According to a statement released by the American Association of Blood Banks, "The entire nation is facing a critical shortage of red blood cells at the present time. There has been a shortage of blood in the United States during the months of May and June."In Utah we are not only facing the July 4 holiday, but we also have the July 24 holiday coming up," said Dave Swalberg, technical director of IHC Blood Services at LDS Hospital, Salt Lake City, "and with those holidays you'll have an increase of people in the state, on the roads, in the mountains, and basically out and about. All it would take is one very serious traffic accident and we could be facing a critical shortage in our blood supply."
Summertime activities may be the number one reason for the shortage, but according to Gregory Critchfield, medical director of the Utah Valley Regional Medical Center Blood Bank, a second reason is, ironically, Operation Desert Storm.
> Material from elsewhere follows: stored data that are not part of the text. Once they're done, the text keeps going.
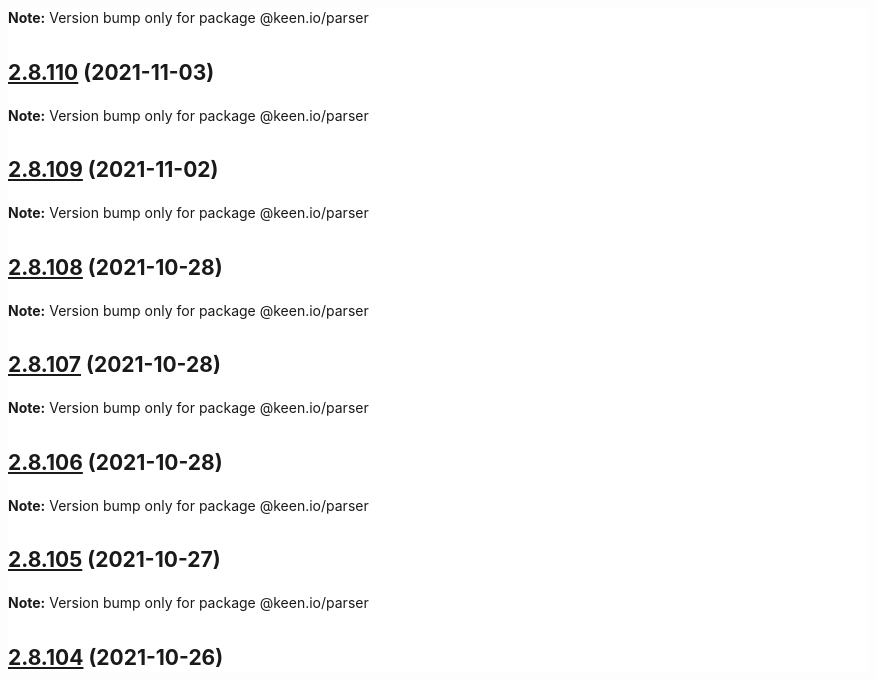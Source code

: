 **Note:** Version bump only for package @keen.io/parser





## [2.8.110](https://github.com/keen/keen/compare/@keen.io/parser@2.8.109...@keen.io/parser@2.8.110) (2021-11-03)

**Note:** Version bump only for package @keen.io/parser





## [2.8.109](https://github.com/keen/keen/compare/@keen.io/parser@2.8.108...@keen.io/parser@2.8.109) (2021-11-02)

**Note:** Version bump only for package @keen.io/parser





## [2.8.108](https://github.com/keen/keen/compare/@keen.io/parser@2.8.107...@keen.io/parser@2.8.108) (2021-10-28)

**Note:** Version bump only for package @keen.io/parser





## [2.8.107](https://github.com/keen/keen/compare/@keen.io/parser@2.8.106...@keen.io/parser@2.8.107) (2021-10-28)

**Note:** Version bump only for package @keen.io/parser





## [2.8.106](https://github.com/keen/keen/compare/@keen.io/parser@2.8.105...@keen.io/parser@2.8.106) (2021-10-28)

**Note:** Version bump only for package @keen.io/parser





## [2.8.105](https://github.com/keen/keen/compare/@keen.io/parser@2.8.104...@keen.io/parser@2.8.105) (2021-10-27)

**Note:** Version bump only for package @keen.io/parser





## [2.8.104](https://github.com/keen/keen/compare/@keen.io/parser@2.8.103...@keen.io/parser@2.8.104) (2021-10-26)
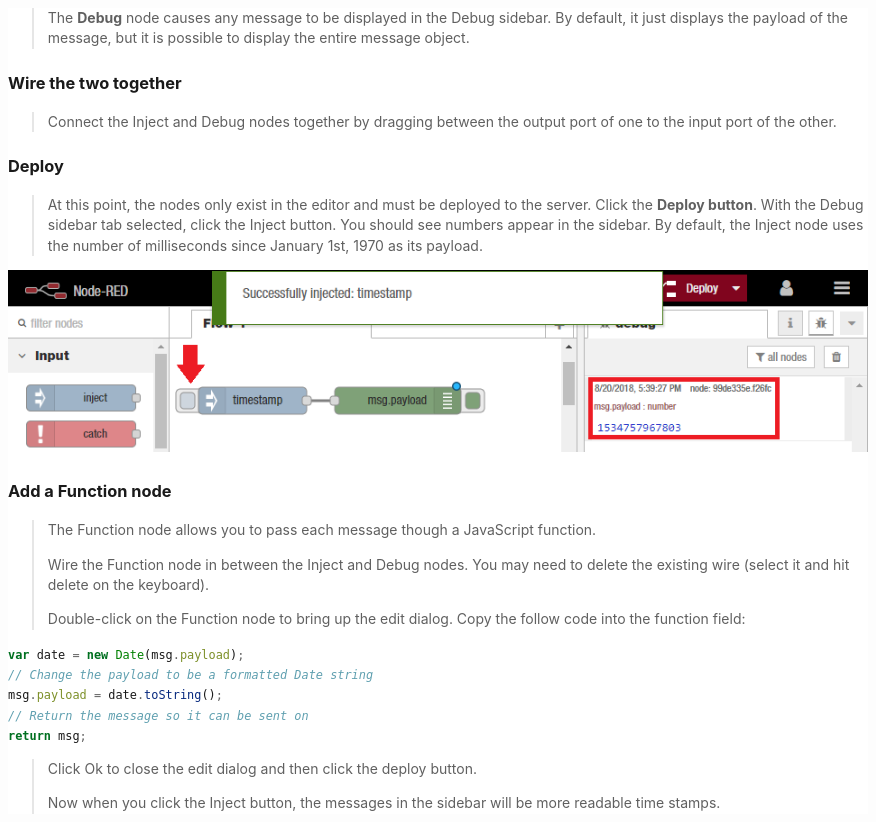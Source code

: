 > The __Debug__ node causes any message to be displayed in the Debug sidebar. By default, it just displays the payload of the message, but it is possible to display the entire message object.

### Wire the two together

> Connect the Inject and Debug nodes together by dragging between the output port of one to the input port of the other.

### Deploy

> At this point, the nodes only exist in the editor and must be deployed to the server. Click the __Deploy button__. With the Debug sidebar tab selected, click the Inject button. You should see numbers appear in the sidebar. By default, the Inject node uses the number of milliseconds since January 1st, 1970 as its payload.


![Node-RED](./node-red_07.png)


### Add a Function node

> The Function node allows you to pass each message though a JavaScript function.
> 
> Wire the Function node in between the Inject and Debug nodes. You may need to delete the existing wire (select it and hit delete on the keyboard).
> 
> Double-click on the Function node to bring up the edit dialog. Copy the follow code into the function field:

```js
var date = new Date(msg.payload);
// Change the payload to be a formatted Date string
msg.payload = date.toString();
// Return the message so it can be sent on
return msg;
```

> Click Ok to close the edit dialog and then click the deploy button.
> 
> Now when you click the Inject button, the messages in the sidebar will be more readable time stamps.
During the Persian Gulf war many first-time donors gave and are unaware that blood is necessary year-round.
In order to help build blood supplies, McKay Dee Hospital in Ogden, LDS Hospital and Cottonwood Hospital in Salt Lake City, and Utah Valley Regional Medical Center in Provo, Logan Regional Medical Center and Dixie Regional Medical Center in St. George, will be extending hours and increasing staff in the coming days to deal with the influx of expected donors.
Also, LDS, Utah Valley and Cottonwood will be open from 9 a.m. to 1 p.m. Saturday for donors.
"This year will be the most severe shortage ever," said Karen Tribett, Donor Resource Coordinator at UVRMC. "In the 10 years I've worked here (Utah Valley) in blood services, I haven't experienced such a shortage of blood as we're having now," Tribett said. "Many people have a tendency to defer themselves before finding out the eligibility requirements for donating blood. Many medications are acceptable when donating. I would hope people would take the time to call us with their questions."
According to Clark H. Caras, media relations spokesman for Salt Lake Valley IHC hospitals, there is a need for 1,000 or more donors to give blood in Utah before the July Fourth holidays.
All blood types are welcome, but donations of O positive and O negative blood are especially needed.